Você está aqui: Página Inicial / PESQUISA / Projetos Institucionais / USP Cidades Globais / Ensaios / Cidades Resilientes e Gestão de Riscos de Desastres

Cidades Resilientes e Gestão de Riscos de Desastres

por Mauro Bellesa - publicado 09/01/2024 10:45 - última modificação 16/01/2024 12:51

Por Fabiana Lourenço e Silva Ferreira, Silvia Midori Saito, Daniela Ferreira Ribeiro e Brenda Chaves Coelho Leite

Fabiana Lourenço e Silva Ferreira1, Silvia Midori Saito2,
Daniela Ferreira Ribeiro3 e Brenda Chaves Coelho Leite4

A resiliência a desastres em áreas urbanas está associada à capacidade das cidades resistirem a choques ou impactos negativos resultantes da ocorrência de eventos extremos e à sua capacidade de se recuperar o mais rápido possível (ABNT, 2021c). A política urbana pode servir como um acelerador no processo de transição para sistemas urbanos mais eficientes e resilientes às mudanças climáticas, visto que as cidades são polo de desenvolvimento tecnológico e disseminação de novas ideias e tecnologias (BAZAZ et al., 2018). Para isso é necessário inovar na gestão urbana, conectando as informações necessárias para atender às demandas dos três acordos firmados pela Organização das Nações Unidas em 2015: o Acordo de Paris (UN, 2015a), os Objetivos de Desenvolvimento Sustentável da Agenda 2030 (UN, 2015b) e o Marco de Sendai (UNDISR, 2015).

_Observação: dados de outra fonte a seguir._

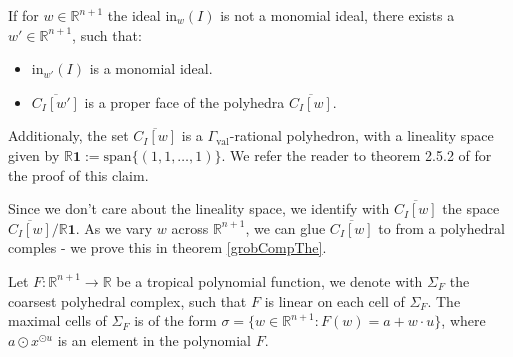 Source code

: \begin{remark}
    \label{facePolyRmk}
If for $w \in \mathbb{R}^{n+1}$ the ideal $\text{in}_{w}(I)$ is not a monomial ideal, there exists a $w'\in \mathbb{R}^{n+1}$, such that:
\begin{itemize}
    \item $\text{in}_{w'}(I)$ is a monomial ideal.
    \item $\overline{C_{I}[w']}$ is a proper face of the polyhedra $\overline{C_{I}[w]}$.
\end{itemize}
Additionaly, the set $\overline{C_{I}[w]}$ is a $\Gamma_{\text{val}}$-rational polyhedron, with a lineality space given by $\mathbb{R}\textbf{1}:= \text{span}\{(1,1,\dots,1)\}$. 
We refer the reader to theorem 2.5.2 of \cite{maclagan2015introduction} for the proof of this claim.
\par Since we don't care about the lineality space, we identify with $\overline{C_{I}[w]}$ the space $\overline{C_{I}[w]} / \mathbb{R}\textbf{1}$. 
As we vary $w$ across $\mathbb{R}^{n+1}$, we can glue $\overline{C_{I}[w]}$ to from a polyhedral comples - we prove this in theorem \ref{grobCompThe}.
\end{remark}

\begin{definition}
    Let $F: \mathbb{R}^{n+1}\to \mathbb{R}$ be a tropical polynomial function, we denote with $\Sigma_{F}$ the coarsest polyhedral complex, such that $F$ is linear on each cell of $\Sigma_{F}$.
    The maximal cells of $\Sigma_{F}$ is of the form $\sigma = \{w \in \mathbb{R}^{n+1}: F(w) = a + w \cdot u\}$, where $a\odot x^{\odot u}$ is an element in the polynomial $F$.
\end{definition}

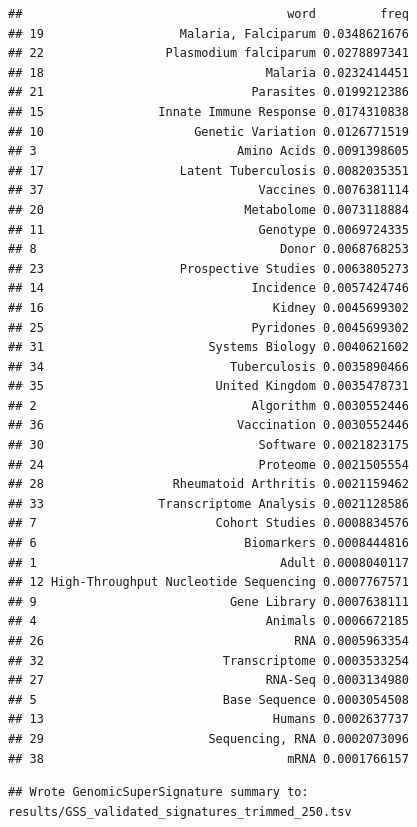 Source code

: \documentclass[
]{article}
\begin{document}
\begin{verbatim}
##                                     word         freq
## 19                   Malaria, Falciparum 0.0348621676
## 22                 Plasmodium falciparum 0.0278897341
## 18                               Malaria 0.0232414451
## 21                             Parasites 0.0199212386
## 15                Innate Immune Response 0.0174310838
## 10                     Genetic Variation 0.0126771519
## 3                            Amino Acids 0.0091398605
## 17                   Latent Tuberculosis 0.0082035351
## 37                              Vaccines 0.0076381114
## 20                            Metabolome 0.0073118884
## 11                              Genotype 0.0069724335
## 8                                  Donor 0.0068768253
## 23                   Prospective Studies 0.0063805273
## 14                             Incidence 0.0057424746
## 16                                Kidney 0.0045699302
## 25                             Pyridones 0.0045699302
## 31                       Systems Biology 0.0040621602
## 34                          Tuberculosis 0.0035890466
## 35                        United Kingdom 0.0035478731
## 2                              Algorithm 0.0030552446
## 36                           Vaccination 0.0030552446
## 30                              Software 0.0021823175
## 24                              Proteome 0.0021505554
## 28                  Rheumatoid Arthritis 0.0021159462
## 33                Transcriptome Analysis 0.0021128586
## 7                         Cohort Studies 0.0008834576
## 6                             Biomarkers 0.0008444816
## 1                                  Adult 0.0008040117
## 12 High-Throughput Nucleotide Sequencing 0.0007767571
## 9                           Gene Library 0.0007638111
## 4                                Animals 0.0006672185
## 26                                   RNA 0.0005963354
## 32                         Transcriptome 0.0003533254
## 27                               RNA-Seq 0.0003134980
## 5                          Base Sequence 0.0003054508
## 13                                Humans 0.0002637737
## 29                       Sequencing, RNA 0.0002073096
## 38                                  mRNA 0.0001766157
\end{verbatim}

\begin{verbatim}
## Wrote GenomicSuperSignature summary to: results/GSS_validated_signatures_trimmed_250.tsv
\end{verbatim}
\end{document}
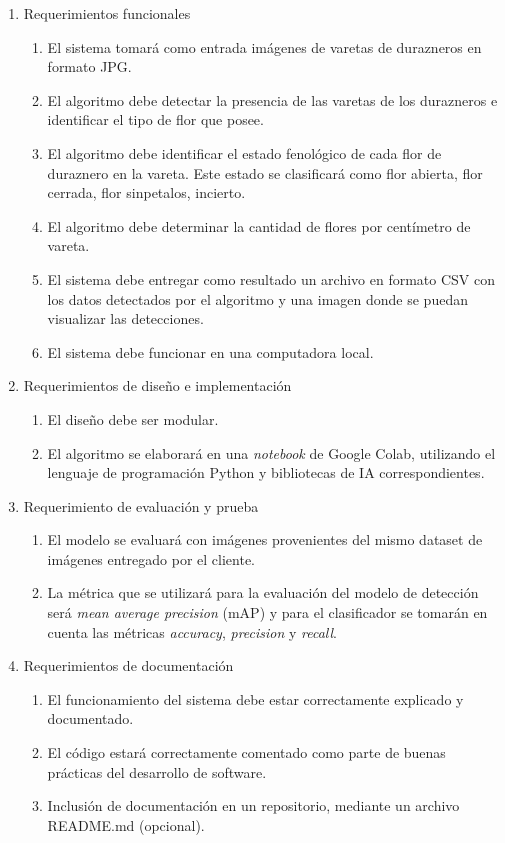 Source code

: \begin{enumerate}
	\item Requerimientos funcionales
		\begin{enumerate}
			\item El sistema tomará como entrada imágenes de varetas de durazneros en formato JPG.			
			\item El algoritmo debe detectar la presencia de las varetas de los durazneros e identificar el tipo de flor que posee.			        
			\item El algoritmo debe identificar el estado fenológico de cada flor de duraznero en la vareta. Este estado se clasificará como flor abierta, flor cerrada, flor sinpetalos, incierto.
			\item El algoritmo debe determinar la cantidad de flores por centímetro de vareta.
			\item El sistema debe entregar como resultado un archivo en formato CSV con los datos detectados por el algoritmo y una imagen donde se puedan visualizar las detecciones.
			\item El sistema debe funcionar en una computadora local.
		\end{enumerate}
	\item Requerimientos de diseño e implementación
		\begin{enumerate}
			\item El diseño debe ser modular.
			\item El algoritmo se elaborará en una \textit{notebook} de Google Colab, utilizando el lenguaje de  programación Python y bibliotecas de IA correspondientes. 
		\end{enumerate}
	\item Requerimiento de evaluación y prueba
	\begin{enumerate}
			\item El modelo se evaluará con imágenes provenientes del mismo dataset de imágenes entregado por el cliente.
			 \item La métrica que se utilizará para la evaluación del modelo de detección será \textit{mean average precision} (mAP) y para el clasificador se tomarán en cuenta las métricas \textit{accuracy}, \textit{precision} y \textit{recall}.
		\end{enumerate}
	\item Requerimientos de documentación
	\begin{enumerate}
			\item El funcionamiento del sistema debe estar correctamente explicado y documentado.
			 \item El código estará correctamente comentado como parte de buenas prácticas del desarrollo de software.
			 \item Inclusión de documentación en un repositorio, mediante un archivo README.md (opcional).
		\end{enumerate}
\end{enumerate}

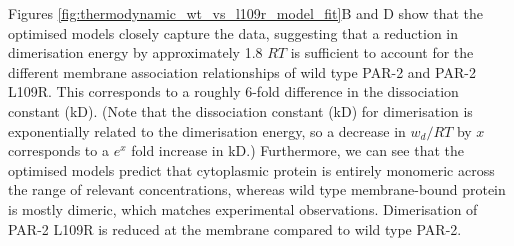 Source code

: \documentclass[12pt]{"report"}
\begin{document}
Figures \ref{fig:thermodynamic_wt_vs_l109r_model_fit}B and D show that the optimised models closely capture the data, suggesting that a reduction in dimerisation energy by approximately 1.8 $RT$ is sufficient to account for the different membrane association relationships of wild type PAR-2 and PAR-2 L109R. This corresponds to a roughly 6-fold difference in the dissociation constant (kD). (Note that the dissociation constant (kD) for dimerisation is exponentially related to the dimerisation energy, so a decrease in $w_d / RT$ by $x$ corresponds to a $e^x$ fold increase in kD.) Furthermore, we can see that the optimised models predict that cytoplasmic protein is entirely monomeric across the range of relevant concentrations, whereas wild type membrane-bound protein is mostly dimeric, which matches experimental observations. Dimerisation of PAR-2 L109R is reduced at the membrane compared to wild type PAR-2.

\end{document}
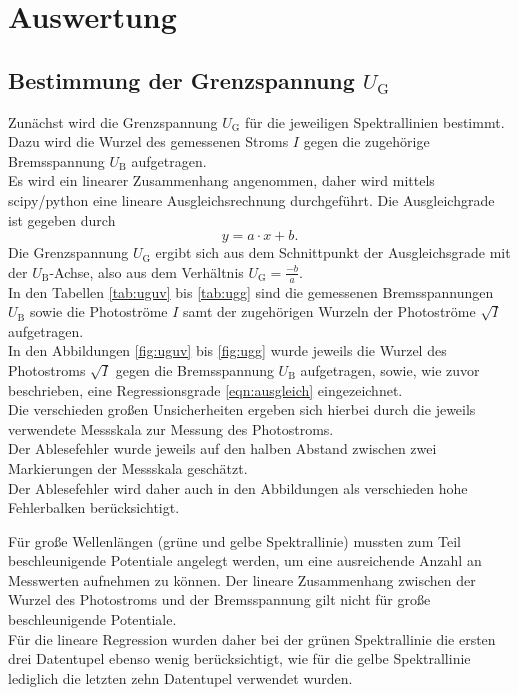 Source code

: \section{Auswertung}
\label{sec:Auswertung}

\subsection{Bestimmung der Grenzspannung $U_\mathrm{G}$}
Zunächst wird die Grenzspannung $U_\mathrm{G}$ für die jeweiligen Spektrallinien bestimmt. \\Dazu wird die Wurzel des gemessenen Stroms $I$ gegen die zugehörige Bremsspannung $U_\mathrm{B}$ aufgetragen.\\
Es wird ein linearer Zusammenhang angenommen, daher wird mittels scipy/python \cite{scipy} eine lineare Ausgleichsrechnung durchgeführt.
Die Ausgleichgrade ist gegeben durch
\begin{equation}
  \label{eqn:ausgleich}
y=a \cdot x +b \text{.}
\end{equation}
Die Grenzspannung $U_\mathrm{G}$ ergibt sich aus dem Schnittpunkt der Ausgleichsgrade mit der $U_\mathrm{B}$-Achse, also aus dem Verhältnis $U_\mathrm{G}=\frac{-b}{a}$.
\\In den Tabellen \ref{tab:uguv} bis \ref{tab:ugg} sind die gemessenen Bremsspannungen $U_\mathrm{B}$ sowie die Photoströme $I$ samt der zugehörigen Wurzeln der Photoströme $\sqrt{I}$ aufgetragen.\\
In den Abbildungen \ref{fig:uguv} bis \ref{fig:ugg} wurde jeweils die Wurzel des Photostroms $\sqrt{I}$ gegen die Bremsspannung $U_\mathrm{B}$ aufgetragen, sowie, wie zuvor beschrieben, eine Regressionsgrade \ref{eqn:ausgleich} eingezeichnet.\\
Die verschieden großen Unsicherheiten ergeben sich hierbei durch die jeweils verwendete Messskala zur Messung des Photostroms. \\Der Ablesefehler wurde jeweils auf den halben Abstand zwischen zwei Markierungen der Messskala geschätzt. \\Der Ablesefehler wird daher auch in den Abbildungen als verschieden hohe Fehlerbalken berücksichtigt.


Für große Wellenlängen (grüne und gelbe Spektrallinie) mussten zum Teil beschleunigende Potentiale angelegt werden, um eine ausreichende Anzahl an Messwerten aufnehmen zu können. Der lineare Zusammenhang zwischen der Wurzel des Photostroms und der Bremsspannung gilt nicht für große beschleunigende Potentiale.\\
Für die lineare Regression wurden daher bei der grünen Spektrallinie die ersten drei Datentupel ebenso wenig berücksichtigt, wie für die gelbe Spektrallinie lediglich die letzten zehn Datentupel verwendet wurden.\\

O Acordo de Paris, firmado na 21° Conferência das Nações Unidas (COP 21) preconiza a redução das emissões de gases de efeito estufa de modo a combater as mudanças climáticas e restringir o aumento das temperaturas globais em 1,5℃ acima dos níveis pré-industriais, até 2050 (UN, 2015a). A mudança do clima induz ao aumento da ocorrência de eventos climáticos extremos, que   ampliam a desigualdade social, afetam a economia e a qualidade de vida da população impactada, que tem sua saúde mental e física prejudicada.  Fatores como desigualdade social e econômica, gênero, faixa etária e etnia, tendem a exacerbar a vulnerabilidade dos sistemas sociais e ecológicos e o risco associado à ocorrência de eventos extremos (IPCC, 2023).

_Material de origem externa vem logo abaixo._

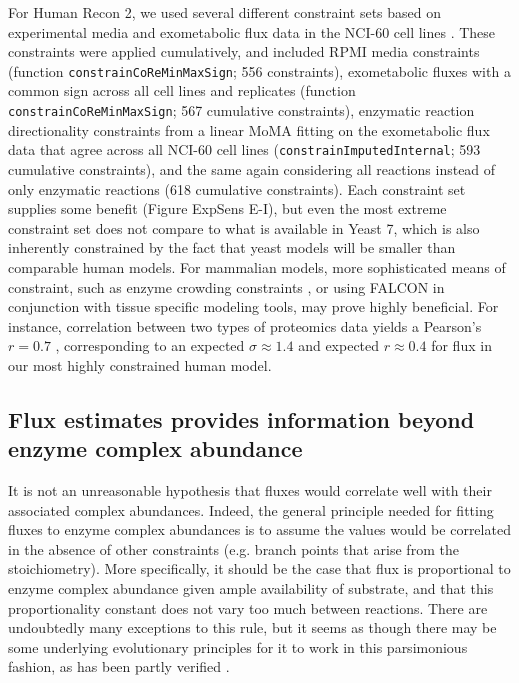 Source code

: For Human Recon 2, we used several different constraint sets based on
experimental media and exometabolic flux data in the NCI-60 cell lines
\citep{Jain2012}. These constraints were applied cumulatively, and
included RPMI media constraints (function
\texttt{constrainCoReMinMaxSign}; 556 constraints), exometabolic
fluxes with a common sign across all cell lines and replicates
(function \texttt{constrainCoReMinMaxSign}; 567 cumulative
constraints), enzymatic reaction directionality constraints from a
linear MoMA fitting on the exometabolic flux data that agree
across all NCI-60 cell lines (\texttt{constrainImputed\-Internal}; 593
cumulative constraints), and the same again considering all reactions
instead of only enzymatic reactions (618 cumulative constraints). Each
constraint set supplies some benefit (Figure ExpSens E-I), but even
the most extreme constraint set does not compare to what is available
in Yeast 7, which is also inherently constrained by the fact that
yeast models will be smaller than comparable human models.  For
mammalian models, more sophisticated means of constraint, such as
enzyme crowding constraints \citep{Shlomi2011}, or using FALCON in
conjunction with tissue specific modeling tools, may prove highly 
beneficial. For instance, correlation between two types of proteomics
data yields a Pearson's $r = 0.7$ \citep{Gholami2013}, corresponding
to an expected $\sigma \approx 1.4$ and expected $r \approx 0.4$ for
flux in our most highly constrained human model.

\subsection{Flux estimates provides information beyond enzyme complex abundance}
It is not an unreasonable hypothesis that fluxes would correlate well
with their associated complex abundances. Indeed, the general
principle needed for fitting fluxes to enzyme complex abundances is to
assume the values would be correlated in the absence of other
constraints (e.g. branch points that arise from the
stoichiometry). More specifically, it should be the case that flux is
proportional to enzyme complex abundance given ample availability of
substrate, and that this proportionality constant does not vary too
much between reactions.  There are undoubtedly many exceptions to this
rule, but it seems as though there may be some underlying evolutionary
principles for it to work in this parsimonious fashion, as has been
partly verified \citep{Bennett2009}.

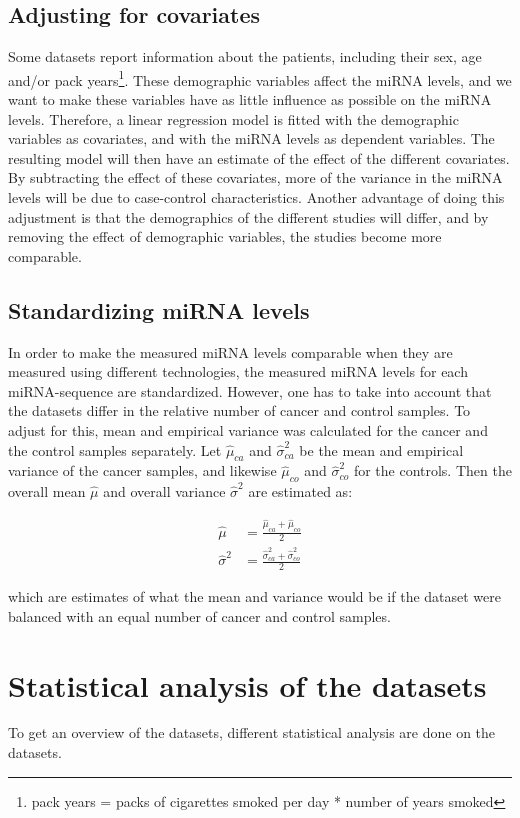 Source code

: \subsection{Adjusting for covariates}
Some datasets report information about the patients, including their sex, age and/or pack years\footnote{pack years = packs of cigarettes smoked per day * number of years smoked}. These demographic variables affect the miRNA levels, and we want to make these variables have as little influence as possible on the miRNA levels. Therefore, a linear regression model is fitted with the demographic variables as covariates, and with the miRNA levels as dependent variables. The resulting model will then have an estimate of the effect of the different covariates. By subtracting the effect of these covariates, more of the variance in the miRNA levels will be due to case-control characteristics. Another advantage of doing this adjustment is that the demographics of the different studies will differ, and by removing the effect of demographic variables, the studies become more comparable.


\subsection{Standardizing miRNA levels}
In order to make the measured miRNA levels comparable when they are measured using different technologies, the measured miRNA levels for each miRNA-sequence are standardized. However, one has to take into account that the datasets differ in the relative number of cancer and control samples. To adjust for this, mean and empirical variance was calculated for the cancer and the control samples separately. Let $\hat{\mu}_{ca}$ and $\hat{\sigma}_{ca}^2$ be the mean and empirical variance of the cancer samples, and likewise $\hat{\mu}_{co}$ and $\hat{\sigma}_{co}^2$ for the controls. Then the overall mean $\hat{\mu}$ and overall variance $\hat{\sigma}^2$ are estimated as:

\begin{align*}
	\hat{\mu} & = \frac{\hat{\mu}_{ca} + \hat{\mu}_{co}}{2} \\
	\hat{\sigma}^2 &= \frac{\hat{\sigma}_{ca}^2 + \hat{\sigma}_{co}^2}{2}
\end{align*}

which are estimates of what the mean and variance would be if the dataset were balanced with an equal number of cancer and control samples.

\section{Statistical analysis of the datasets}
To get an overview of the datasets, different statistical analysis are done on the datasets.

A Agenda 2030 tem o objetivo de promover benefícios para a humanidade e para o planeta por meio do desenvolvimento sustentável, equilibrando e integrando suas três dimensões: a econômica, a social e a ambiental, levando em conta as diferentes realidades nacionais e regionais, sem deixar ninguém para trás. Para isso, define 17 Objetivos de Desenvolvimento Sustentável (ODS), que estão associados a 169 metas para sua implementação, bem como estabelece indicadores para medir e acompanhar sua evolução (UN, 2015b).

A necessidade de se prever sistemas e mecanismos que possam tornar as cidades mais resilientes, seguras e sustentáveis é destacada no ODS 1, que contempla acabar com a pobreza em todas as suas formas, em todos os lugares, bem como implementar medidas e sistemas de proteção para construir a resiliência dos pobres e vulneráveis; além disso, reduzir o número de mortes, pessoas desaparecidas ou afetadas por desastres e perdas econômicas; no ODS 11, que trata sobre comunidades e cidades sustentáveis, e a busca por assentamentos humanos mais inclusivos, seguros, resilientes e sustentáveis e no ODS 13, que versa sobre  tomar medidas urgentes para combater as mudanças climáticas e seus impactos (UN, 2015b).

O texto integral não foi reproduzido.